*Directions for this task*
Search the entries for the word "positions" and copy each line that has it.

*Data records*
☆ ☆ ☆ ☆ ☆ ☆ ☆

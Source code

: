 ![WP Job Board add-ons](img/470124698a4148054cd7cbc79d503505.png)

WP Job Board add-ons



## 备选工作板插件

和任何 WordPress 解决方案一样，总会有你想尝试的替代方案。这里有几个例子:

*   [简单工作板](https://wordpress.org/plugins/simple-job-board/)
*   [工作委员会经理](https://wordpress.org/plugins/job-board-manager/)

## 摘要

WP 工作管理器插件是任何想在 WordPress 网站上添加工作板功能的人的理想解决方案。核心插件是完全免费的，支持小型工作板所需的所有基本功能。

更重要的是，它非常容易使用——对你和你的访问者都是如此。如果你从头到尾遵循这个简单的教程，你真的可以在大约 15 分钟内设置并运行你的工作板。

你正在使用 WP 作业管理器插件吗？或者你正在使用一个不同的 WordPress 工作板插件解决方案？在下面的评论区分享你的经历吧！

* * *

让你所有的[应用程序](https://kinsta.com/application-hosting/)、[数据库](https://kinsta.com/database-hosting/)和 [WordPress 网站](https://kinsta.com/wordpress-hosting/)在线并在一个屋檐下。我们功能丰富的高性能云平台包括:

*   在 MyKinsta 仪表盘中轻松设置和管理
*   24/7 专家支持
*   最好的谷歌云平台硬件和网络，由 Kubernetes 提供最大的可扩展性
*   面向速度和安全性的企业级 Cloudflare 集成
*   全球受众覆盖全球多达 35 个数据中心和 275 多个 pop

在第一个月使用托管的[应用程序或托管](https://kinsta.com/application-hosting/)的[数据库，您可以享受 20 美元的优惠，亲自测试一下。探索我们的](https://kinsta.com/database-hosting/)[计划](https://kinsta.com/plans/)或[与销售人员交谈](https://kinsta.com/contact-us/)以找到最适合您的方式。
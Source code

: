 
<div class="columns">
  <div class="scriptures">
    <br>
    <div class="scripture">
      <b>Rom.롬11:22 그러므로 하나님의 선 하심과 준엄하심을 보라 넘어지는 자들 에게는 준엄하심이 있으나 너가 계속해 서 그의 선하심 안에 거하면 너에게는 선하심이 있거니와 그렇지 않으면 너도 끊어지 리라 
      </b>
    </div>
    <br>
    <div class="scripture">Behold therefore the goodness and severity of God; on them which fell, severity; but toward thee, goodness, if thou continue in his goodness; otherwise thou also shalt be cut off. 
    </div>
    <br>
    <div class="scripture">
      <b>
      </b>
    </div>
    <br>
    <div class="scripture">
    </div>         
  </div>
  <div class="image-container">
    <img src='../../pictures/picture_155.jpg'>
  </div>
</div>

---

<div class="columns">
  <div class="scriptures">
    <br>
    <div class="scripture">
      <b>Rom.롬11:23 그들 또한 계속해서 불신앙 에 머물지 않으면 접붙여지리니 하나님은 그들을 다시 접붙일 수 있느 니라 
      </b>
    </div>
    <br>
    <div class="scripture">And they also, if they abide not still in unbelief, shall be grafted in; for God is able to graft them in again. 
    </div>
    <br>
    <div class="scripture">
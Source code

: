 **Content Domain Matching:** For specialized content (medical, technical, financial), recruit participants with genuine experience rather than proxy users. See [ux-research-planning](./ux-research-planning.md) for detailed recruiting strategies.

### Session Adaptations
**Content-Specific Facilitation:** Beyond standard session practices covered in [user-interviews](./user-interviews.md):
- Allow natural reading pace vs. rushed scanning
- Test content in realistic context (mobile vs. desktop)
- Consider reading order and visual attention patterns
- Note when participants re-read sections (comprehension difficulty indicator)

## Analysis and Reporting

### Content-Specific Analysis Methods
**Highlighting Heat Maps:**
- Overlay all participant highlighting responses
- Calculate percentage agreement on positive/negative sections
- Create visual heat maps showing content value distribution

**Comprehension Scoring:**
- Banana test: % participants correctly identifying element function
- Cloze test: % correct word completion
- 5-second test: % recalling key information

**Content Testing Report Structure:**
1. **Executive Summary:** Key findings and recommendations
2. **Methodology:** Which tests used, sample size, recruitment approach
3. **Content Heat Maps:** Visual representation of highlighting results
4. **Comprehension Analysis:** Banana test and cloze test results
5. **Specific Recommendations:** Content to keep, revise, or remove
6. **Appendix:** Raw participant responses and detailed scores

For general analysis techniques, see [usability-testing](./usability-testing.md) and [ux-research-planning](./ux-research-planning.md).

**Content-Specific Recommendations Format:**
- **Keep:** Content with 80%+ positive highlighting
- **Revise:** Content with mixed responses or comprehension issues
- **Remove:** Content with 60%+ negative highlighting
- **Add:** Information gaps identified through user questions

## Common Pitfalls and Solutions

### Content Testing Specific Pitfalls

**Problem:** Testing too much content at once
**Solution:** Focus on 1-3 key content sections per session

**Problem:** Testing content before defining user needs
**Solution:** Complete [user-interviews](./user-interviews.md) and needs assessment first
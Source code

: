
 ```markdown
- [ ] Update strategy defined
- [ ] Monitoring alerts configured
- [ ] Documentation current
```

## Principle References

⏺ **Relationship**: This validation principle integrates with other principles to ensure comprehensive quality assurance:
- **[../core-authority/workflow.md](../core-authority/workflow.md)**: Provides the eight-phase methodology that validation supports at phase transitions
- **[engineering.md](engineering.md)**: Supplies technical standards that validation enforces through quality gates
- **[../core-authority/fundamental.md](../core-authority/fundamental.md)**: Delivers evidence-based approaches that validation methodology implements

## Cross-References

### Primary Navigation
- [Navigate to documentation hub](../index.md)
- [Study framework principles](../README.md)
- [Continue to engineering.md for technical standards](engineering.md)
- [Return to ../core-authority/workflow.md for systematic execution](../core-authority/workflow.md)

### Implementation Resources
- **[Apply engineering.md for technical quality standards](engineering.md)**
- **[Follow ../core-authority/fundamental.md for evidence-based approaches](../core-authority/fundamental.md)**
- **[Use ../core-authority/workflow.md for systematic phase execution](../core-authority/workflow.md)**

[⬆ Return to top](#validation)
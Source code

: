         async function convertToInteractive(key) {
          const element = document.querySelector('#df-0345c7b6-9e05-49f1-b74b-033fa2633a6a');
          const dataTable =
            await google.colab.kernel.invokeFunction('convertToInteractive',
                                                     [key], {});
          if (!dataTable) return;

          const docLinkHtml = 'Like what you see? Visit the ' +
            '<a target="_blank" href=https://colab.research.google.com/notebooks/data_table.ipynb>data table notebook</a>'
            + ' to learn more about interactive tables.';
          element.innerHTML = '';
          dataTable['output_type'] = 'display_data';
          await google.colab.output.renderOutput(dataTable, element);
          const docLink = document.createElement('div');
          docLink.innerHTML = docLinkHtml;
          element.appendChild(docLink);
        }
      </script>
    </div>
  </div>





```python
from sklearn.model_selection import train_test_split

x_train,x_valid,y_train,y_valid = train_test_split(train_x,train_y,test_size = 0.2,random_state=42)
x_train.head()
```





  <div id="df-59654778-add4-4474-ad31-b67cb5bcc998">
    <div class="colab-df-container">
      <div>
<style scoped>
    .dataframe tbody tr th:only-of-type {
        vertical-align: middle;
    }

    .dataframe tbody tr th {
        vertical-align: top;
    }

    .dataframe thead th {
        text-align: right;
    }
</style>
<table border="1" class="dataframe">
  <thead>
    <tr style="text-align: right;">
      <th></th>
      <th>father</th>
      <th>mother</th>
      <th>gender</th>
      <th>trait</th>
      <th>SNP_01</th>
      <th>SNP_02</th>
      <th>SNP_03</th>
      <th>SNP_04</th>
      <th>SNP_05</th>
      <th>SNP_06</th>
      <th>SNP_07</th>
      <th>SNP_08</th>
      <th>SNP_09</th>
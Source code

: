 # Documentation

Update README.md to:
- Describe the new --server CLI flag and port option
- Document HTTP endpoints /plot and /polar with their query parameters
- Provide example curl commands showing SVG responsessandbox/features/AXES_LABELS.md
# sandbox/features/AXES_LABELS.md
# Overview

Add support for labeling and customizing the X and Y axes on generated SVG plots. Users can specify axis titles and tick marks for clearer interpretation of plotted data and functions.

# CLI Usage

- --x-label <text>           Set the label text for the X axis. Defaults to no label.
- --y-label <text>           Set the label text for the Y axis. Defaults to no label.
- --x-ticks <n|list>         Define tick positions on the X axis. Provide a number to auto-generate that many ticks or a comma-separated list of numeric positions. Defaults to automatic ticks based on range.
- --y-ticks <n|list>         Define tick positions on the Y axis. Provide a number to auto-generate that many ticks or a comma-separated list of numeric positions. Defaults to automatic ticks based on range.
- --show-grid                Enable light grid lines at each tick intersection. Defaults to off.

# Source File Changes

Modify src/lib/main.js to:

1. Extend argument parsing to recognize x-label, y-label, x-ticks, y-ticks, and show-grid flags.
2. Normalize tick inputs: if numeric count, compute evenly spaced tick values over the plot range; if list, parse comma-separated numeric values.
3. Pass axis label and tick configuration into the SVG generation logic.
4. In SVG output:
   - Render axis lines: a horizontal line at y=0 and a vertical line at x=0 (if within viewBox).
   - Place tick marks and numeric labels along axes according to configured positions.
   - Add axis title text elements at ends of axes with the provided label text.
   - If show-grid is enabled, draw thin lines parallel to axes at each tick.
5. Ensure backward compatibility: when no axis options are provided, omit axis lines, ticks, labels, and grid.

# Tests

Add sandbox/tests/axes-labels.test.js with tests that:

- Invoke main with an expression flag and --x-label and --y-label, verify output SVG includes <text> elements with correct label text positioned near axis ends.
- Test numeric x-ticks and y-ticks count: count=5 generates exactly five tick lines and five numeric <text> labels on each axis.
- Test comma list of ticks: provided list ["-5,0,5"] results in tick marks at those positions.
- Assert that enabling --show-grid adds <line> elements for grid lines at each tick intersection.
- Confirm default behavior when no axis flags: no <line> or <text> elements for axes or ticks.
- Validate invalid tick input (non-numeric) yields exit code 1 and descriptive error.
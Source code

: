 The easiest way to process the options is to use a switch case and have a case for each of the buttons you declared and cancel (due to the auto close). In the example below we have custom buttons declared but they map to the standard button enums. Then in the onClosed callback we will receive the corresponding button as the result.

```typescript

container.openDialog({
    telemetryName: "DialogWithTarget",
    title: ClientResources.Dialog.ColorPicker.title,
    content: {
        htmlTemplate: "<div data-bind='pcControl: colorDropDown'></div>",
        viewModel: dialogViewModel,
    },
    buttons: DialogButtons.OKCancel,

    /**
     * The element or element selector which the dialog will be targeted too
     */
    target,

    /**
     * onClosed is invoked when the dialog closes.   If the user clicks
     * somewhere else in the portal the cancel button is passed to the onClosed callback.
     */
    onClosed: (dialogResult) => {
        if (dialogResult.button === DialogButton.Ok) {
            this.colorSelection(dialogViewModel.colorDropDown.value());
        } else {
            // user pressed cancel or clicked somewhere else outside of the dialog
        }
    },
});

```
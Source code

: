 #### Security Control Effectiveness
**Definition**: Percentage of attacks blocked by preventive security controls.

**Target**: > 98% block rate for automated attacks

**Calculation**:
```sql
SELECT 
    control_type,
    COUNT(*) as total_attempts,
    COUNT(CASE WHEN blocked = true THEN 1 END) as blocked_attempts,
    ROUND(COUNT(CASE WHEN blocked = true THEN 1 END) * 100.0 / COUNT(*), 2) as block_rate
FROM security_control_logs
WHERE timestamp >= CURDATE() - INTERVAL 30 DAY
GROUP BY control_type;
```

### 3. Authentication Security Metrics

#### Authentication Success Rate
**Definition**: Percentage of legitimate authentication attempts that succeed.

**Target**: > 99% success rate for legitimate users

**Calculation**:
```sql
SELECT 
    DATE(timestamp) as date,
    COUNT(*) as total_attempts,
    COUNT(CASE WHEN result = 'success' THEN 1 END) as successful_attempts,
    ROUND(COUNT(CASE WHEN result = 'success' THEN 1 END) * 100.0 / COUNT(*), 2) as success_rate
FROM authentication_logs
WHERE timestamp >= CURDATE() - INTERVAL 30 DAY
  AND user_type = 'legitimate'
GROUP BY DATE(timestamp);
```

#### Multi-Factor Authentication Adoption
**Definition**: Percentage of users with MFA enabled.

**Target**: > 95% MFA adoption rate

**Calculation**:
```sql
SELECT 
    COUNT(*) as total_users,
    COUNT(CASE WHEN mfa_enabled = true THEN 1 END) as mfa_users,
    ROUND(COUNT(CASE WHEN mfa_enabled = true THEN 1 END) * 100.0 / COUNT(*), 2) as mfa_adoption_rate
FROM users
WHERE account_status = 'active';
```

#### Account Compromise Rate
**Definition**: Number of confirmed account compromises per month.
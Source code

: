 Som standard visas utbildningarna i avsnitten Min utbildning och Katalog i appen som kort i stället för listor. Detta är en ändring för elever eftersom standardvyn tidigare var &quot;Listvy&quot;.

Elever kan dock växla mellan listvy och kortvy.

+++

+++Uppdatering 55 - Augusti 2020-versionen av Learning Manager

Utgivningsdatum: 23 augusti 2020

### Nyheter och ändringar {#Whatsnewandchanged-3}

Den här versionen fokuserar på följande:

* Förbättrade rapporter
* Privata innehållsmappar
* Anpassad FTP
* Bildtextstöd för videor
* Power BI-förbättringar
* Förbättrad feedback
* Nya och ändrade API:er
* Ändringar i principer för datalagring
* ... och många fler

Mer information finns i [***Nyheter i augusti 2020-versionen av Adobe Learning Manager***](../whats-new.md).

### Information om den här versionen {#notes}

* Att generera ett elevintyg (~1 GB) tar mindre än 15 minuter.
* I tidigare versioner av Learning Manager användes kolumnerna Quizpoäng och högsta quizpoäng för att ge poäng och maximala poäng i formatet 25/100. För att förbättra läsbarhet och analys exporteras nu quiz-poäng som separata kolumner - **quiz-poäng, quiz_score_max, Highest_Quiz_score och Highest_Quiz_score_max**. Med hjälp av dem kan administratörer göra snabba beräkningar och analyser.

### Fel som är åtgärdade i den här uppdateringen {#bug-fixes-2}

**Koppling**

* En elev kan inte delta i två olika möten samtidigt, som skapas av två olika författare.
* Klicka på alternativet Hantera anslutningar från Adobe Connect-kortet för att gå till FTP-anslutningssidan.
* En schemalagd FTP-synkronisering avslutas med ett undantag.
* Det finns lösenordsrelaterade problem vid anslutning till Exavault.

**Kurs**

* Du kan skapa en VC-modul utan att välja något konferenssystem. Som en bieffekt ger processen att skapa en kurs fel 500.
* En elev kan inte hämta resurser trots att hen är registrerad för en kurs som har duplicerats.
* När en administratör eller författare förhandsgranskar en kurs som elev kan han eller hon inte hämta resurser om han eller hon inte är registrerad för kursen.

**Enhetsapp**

☆ ☆ ☆ ☆ ☆ ☆ ☆

*Response below*
- --x-ticks <n|list>         Define tick positions on the X axis. Provide a number to auto-generate that many ticks or a comma-separated list of numeric positions. Defaults to automatic ticks based on range.
- --y-ticks <n|list>         Define tick positions on the Y axis. Provide a number to auto-generate that many ticks or a comma-separated list of numeric positions. Defaults to automatic ticks based on range.
   - Place tick marks and numeric labels along axes according to configured positions.
- Test comma list of ticks: provided list ["-5,0,5"] results in tick marks at those positions.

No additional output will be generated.